When I got to the office, on impulse I fired off an email to the entire newspaper inviting them to eat cake with me that very afternoon – and soliciting reflections on what 30 years’ service means.
Loyalty – mixed with stupidity, one colleague replied. Wrong, I thought. Loyalty has nothing to do with it. I would have happily been disloyal; it just never seemed in my best interests. And as the media organisations I might have joined have subsequently been disgraced or impoverished or both, it didn’t turn out to be so stupid either.
Narrow, suggested another. He had worked in lots of places and felt broader as a result. But is broadness a good thing per se? Surely narrow is fine if the work goes on being interesting and varied. If every day or week you have to find something comic or curious or new for an article or podcast or video, isn’t that more than enough stimulation to last a working lifetime?
A third colleague, also a long-timer, complained that staying in the same place meant getting dragged down by politics and that old grievances fester. Possibly; though I see it the other way round. Long service has cut me adrift from politics and has meant I don’t have to waste time working out who is trustworthy and who isn’t, as I know that already.
Writing this, I am starting to feel defiant. Why am I apologising and explaining? When someone has been married for 30 years, they don’t feel the need to justify themselves. Such stability is universally admired: it’s a sign you have chosen wisely, and then made it work.
We don’t approve of promiscuity in relationships, so why do we admire it in employment? I know someone who has worked at five different investment banks in eight years. Every time he has “passed Go” he has become richer, which is nice for him, but I don’t see what is admirable – let alone broad – about it.
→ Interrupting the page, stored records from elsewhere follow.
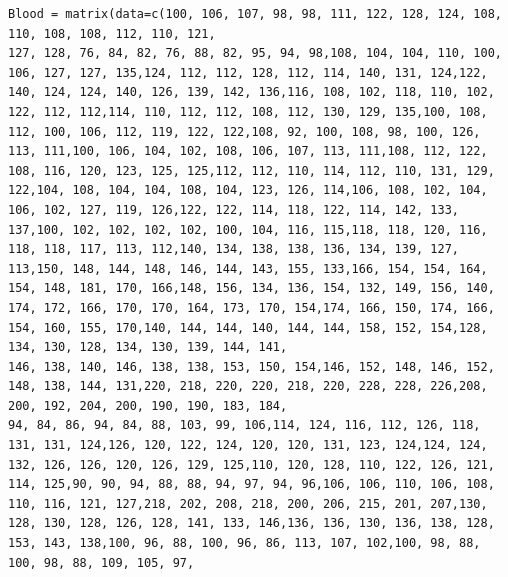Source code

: \documentclass[12pt, a4paper]{report}
\theoremstyle{plain}
\theoremstyle{definition}
\theoremstyle{remark}
\begin{document}
\begin{framed}
\begin{verbatim}
Blood = matrix(data=c(100, 106, 107, 98, 98, 111, 122, 128, 124, 108, 110, 108, 108, 112, 110, 121, 
127, 128, 76, 84, 82, 76, 88, 82, 95, 94, 98,108, 104, 104, 110, 100, 106, 127, 127, 135,124, 112, 112, 128, 112, 114, 140, 131, 124,122, 140, 124, 124, 140, 126, 139, 142, 136,116, 108, 102, 118, 110, 102, 122, 112, 112,114, 110, 112, 112, 108, 112, 130, 129, 135,100, 108, 112, 100, 106, 112, 119, 122, 122,108, 92, 100, 108, 98, 100, 126, 113, 111,100, 106, 104, 102, 108, 106, 107, 113, 111,108, 112, 122, 108, 116, 120, 123, 125, 125,112, 112, 110, 114, 112, 110, 131, 129, 122,104, 108, 104, 104, 108, 104, 123, 126, 114,106, 108, 102, 104, 106, 102, 127, 119, 126,122, 122, 114, 118, 122, 114, 142, 133, 137,100, 102, 102, 102, 102, 100, 104, 116, 115,118, 118, 120, 116, 118, 118, 117, 113, 112,140, 134, 138, 138, 136, 134, 139, 127, 113,150, 148, 144, 148, 146, 144, 143, 155, 133,166, 154, 154, 164, 154, 148, 181, 170, 166,148, 156, 134, 136, 154, 132, 149, 156, 140,
174, 172, 166, 170, 170, 164, 173, 170, 154,174, 166, 150, 174, 166, 154, 160, 155, 170,140, 144, 144, 140, 144, 144, 158, 152, 154,128, 134, 130, 128, 134, 130, 139, 144, 141,
146, 138, 140, 146, 138, 138, 153, 150, 154,146, 152, 148, 146, 152, 148, 138, 144, 131,220, 218, 220, 220, 218, 220, 228, 228, 226,208, 200, 192, 204, 200, 190, 190, 183, 184,
94, 84, 86, 94, 84, 88, 103, 99, 106,114, 124, 116, 112, 126, 118, 131, 131, 124,126, 120, 122, 124, 120, 120, 131, 123, 124,124, 124, 132, 126, 126, 120, 126, 129, 125,110, 120, 128, 110, 122, 126, 121, 114, 125,90, 90, 94, 88, 88, 94, 97, 94, 96,106, 106, 110, 106, 108, 110, 116, 121, 127,218, 202, 208, 218, 200, 206, 215, 201, 207,130, 128, 130, 128, 126, 128, 141, 133, 146,136, 136, 130, 136, 138, 128, 153, 143, 138,100, 96, 88, 100, 96, 86, 113, 107, 102,100, 98, 88, 100, 98, 88, 109, 105, 97,

\end{verbatim}
\end{framed}
\end{document}
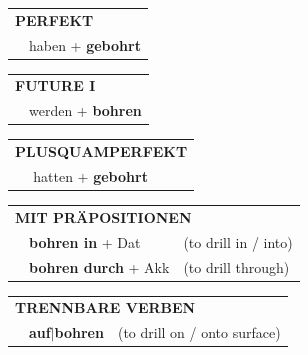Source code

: \documentclass[10pt,a4paper]{revtex4-2}
\begin{document}
\begin{verbbox}
\vspace{10pt}

\begin{tabular}{rl}
\multicolumn{2}{l}{\textbf{PERFEKT}}\\
& haben + \textbf{gebohrt}\\
\end{tabular}
\hfill
\begin{tabular}{rl}
\multicolumn{2}{l}{\textbf{FUTURE I}}\\
& werden + \textbf{bohren}\\
\end{tabular}
\hfill
\begin{tabular}{rl}
\multicolumn{2}{l}{\textbf{PLUSQUAMPERFEKT}}\\
& hatten + \textbf{gebohrt}\\
\end{tabular}

\vspace{10pt}

\begin{tabular}{lll}
\multicolumn{3}{l}{\textbf{MIT PRÄPOSITIONEN}}\\
& \textbf{bohren in} + Dat & (to drill in / into)\\
& \textbf{bohren durch} + Akk & (to drill through)\\
\end{tabular}
\hfill
\begin{tabular}{lll}
\multicolumn{3}{l}{\textbf{TRENNBARE VERBEN}}\\
& \textbf{auf$|$bohren} & (to drill on / onto surface)\\
\end{tabular}
\vspace{-5pt}
\end{verbbox}
\end{document}
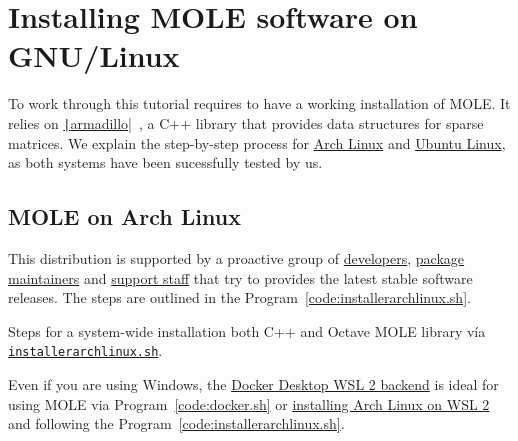 \appendix

\chapter{Installing MOLE software on GNU/Linux}

To work through this tutorial requires to have a working installation
of MOLE.
It relies on
\href{https://gitlab.com/conradsnicta/armadillo-code}{\texttt|armadillo|}~\cite{Sanderson2025},
a C++ library that provides data structures for sparse matrices.
We explain the step-by-step process for
\href{https://wiki.archlinux.org/title/Pacman/Rosetta}{Arch Linux}
and \href{https://help.ubuntu.com/lts/ubuntu-help/index.html}{Ubuntu Linux},
as both systems have been sucessfully tested by us.

\section{MOLE on Arch Linux}

This distribution is supported by a proactive group of
\href{https://archlinux.org/people/developers}{developers},
\href{https://archlinux.org/people/package-maintainers}{package maintainers}
and \href{https://archlinux.org/people/support-staff}{support staff}
that try to provides the latest stable software releases.
The steps are outlined in the Program~\ref{code:installerarchlinux.sh}.

\begin{listing}[ht!]
	\tiny
	\centering
	\caption{Steps for a system-wide installation both C++ and Octave
		MOLE library vía
		\href{https://raw.githubusercontent.com/carlosal1015/mole_examples/main/tutorial/installerarchlinux.sh}{\texttt{installerarchlinux.sh}}.}
	\label{code:installerarchlinux.sh}
\end{listing}

Even if you are using Windows, the
\href{https://docs.docker.com/desktop/features/wsl}{Docker Desktop WSL 2 backend}
is ideal for using MOLE via Program~\ref{code:docker.sh} or
\href{https://wiki.archlinux.org/title/Install_Arch_Linux_on_WSL}{installing Arch Linux on WSL 2} and following
the Program~\ref{code:installerarchlinux.sh}.

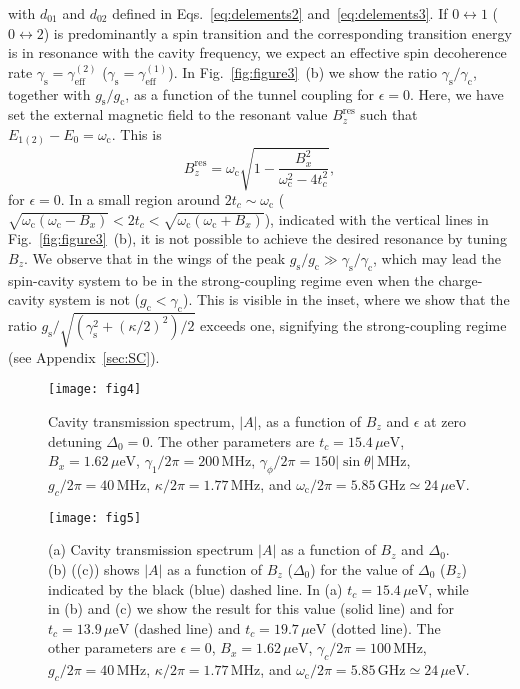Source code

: \documentclass[twocolumn,english,aps,prl,preprint,reprint,showpacs,longbibliography,showkeys]{revtex4-1}
\begin{document}
with $d_{01}$ and $d_{02}$ defined in Eqs.~\eqref{eq:delements2} and~\eqref{eq:delements3}.
If  $0\leftrightarrow 1$ ($0\leftrightarrow 2$) is predominantly a spin transition and the corresponding transition energy  is in resonance with the cavity frequency, we expect an effective spin decoherence rate $\gamma_{\mathrm{s}}=\gamma_{\mathrm{eff}}^{(2)}$ ($\gamma_{\mathrm{s}}=\gamma_{\mathrm{eff}}^{(1)}$). 
In Fig.~\ref{fig:figure3}~(b) we show the ratio $\gamma_{\mathrm{s}}/\gamma_{\mathrm{c}}$, together with $g_{\mathrm{s}}/g_{\mathrm{c}}$, as a function of the tunnel coupling for $\epsilon=0$. Here, we have set the  external  magnetic field to the resonant value $B_z^{\mathrm{res}}$  such that $E_{1(2)}-E_0=\omega_{\mathrm{c}}$. This is
\begin{equation}
B_z^{\mathrm{res}}=\omega_{\mathrm{c}}\sqrt{1-\frac{B_x^2}{\omega_{\mathrm{c}}^2-4t_c^2}}, \label{eq:resonant-field}
\end{equation} 
for $\epsilon=0$. In a small region around $2t_c\sim \omega_{\mathrm{c}}$ ($\sqrt{\omega_{\mathrm{c}}(\omega_{\mathrm{c}}-B_x)}<2t_c<\sqrt{\omega_{\mathrm{c}}(\omega_{\mathrm{c}}+B_x)}$), indicated with the vertical lines in Fig.~\ref{fig:figure3}~(b), it is not possible to achieve the desired resonance by tuning $B_z$. 
We observe that in the wings  of the peak $g_{\mathrm{s}}/g_{\mathrm{c}}\gg \gamma_{\mathrm{s}}/\gamma_{\mathrm{c}}$, which may lead the spin-cavity system to be in the strong-coupling regime even when the charge-cavity system is not ($g_{\mathrm{c}}<\gamma_{\mathrm{c}}$).
This is visible  in the inset, where we show that the ratio $g_{\mathrm{s}}/\sqrt{(\gamma_{\mathrm{s}}^2+(\kappa/2)^2)/2}$  exceeds one,  signifying the strong-coupling regime (see Appendix~\ref{sec:SC}).
 
\begin{figure}
\texttt{[image: fig4]}
\protect\caption{\label{fig:figure4}Cavity transmission spectrum, $|A|$, as a function of $B_z$ and $\epsilon$ at zero detuning $\Delta_0=0$. The other parameters are $t_c=15.4\,\mu\mathrm{eV}$, $B_x=1.62\,\mu\mathrm{eV}$, $\gamma_1/2\pi=200\,\mathrm{MHz}$, $\gamma_{\phi}/2\pi=150|\sin{\theta}|\,\mathrm{MHz}$, $g_c/2\pi=40\,\mathrm{MHz}$, $\kappa/2\pi=1.77\,\mathrm{MHz}$, and $\omega_{\mathrm{c}}/2\pi=5.85\,\mathrm{GHz}\simeq 24\,\mu\mathrm{eV}$.}
\end{figure}

\begin{figure}
\texttt{[image: fig5]}
\protect\caption{\label{fig:figure2}(a) Cavity transmission spectrum $|A|$ as a function of $B_z$ and $\Delta_0$. (b) ((c)) shows $|A|$ as a function of $B_z$ ($\Delta_0$) for the value of $\Delta_0$ ($B_z$) indicated by the black (blue) dashed line.
In (a)  $t_c=15.4\,\mu\mathrm{eV}$, while in (b) and (c) we show the result for this value (solid line) and for $t_c=13.9\,\mu\mathrm{eV}$ (dashed line) and $t_c=19.7\,\mu\mathrm{eV}$ (dotted line).  The other parameters are $\epsilon=0$, $B_x=1.62\,\mu\mathrm{eV}$, $\gamma_c/2\pi=100\,\mathrm{MHz}$, $g_c/2\pi=40\,\mathrm{MHz}$, $\kappa/2\pi=1.77\,\mathrm{MHz}$, and $\omega_{\mathrm{c}}/2\pi=5.85\,\mathrm{GHz}\simeq 24\,\mu\mathrm{eV}$.}
\end{figure}
\end{document}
As pearl anniversaries at work are now freakish occurrences, they ought to be valued more than ever. Once upon a time, long service implied that the person was too dull-witted to leave a dreary job; and that the employer was too benign to fire them. But now most places are relatively meritocratic; the hopeless are usually encouraged to shuffle off and be hopeless somewhere else.
Thus a 30 years’ service suggests a mutual choice to stay together. As one of my colleagues said, my anniversary proves only one thing: that I have been very lucky. I have found somewhere I like, and that likes me too.
So as everyone gathered around and ate cake last Thursday, I chatted to people, some of whom I’ve known for 20 years and some of whom I’d barely met. It then occurred to me that you don’t need to go to a new employer to get new colleagues. If you stay put, they come to you.
I asked one bright young man who has recently joined how he would feel to still be at the FT in 30 years’ time, and he gawped at me speechlessly. This was partly because his mouth was full of cheesecake, but it was also because he simply couldn’t imagine that amount of time. Which I suppose is fair enough – on that spring day in 1985 when I turned up at the FT for the first time, he wasn’t even born.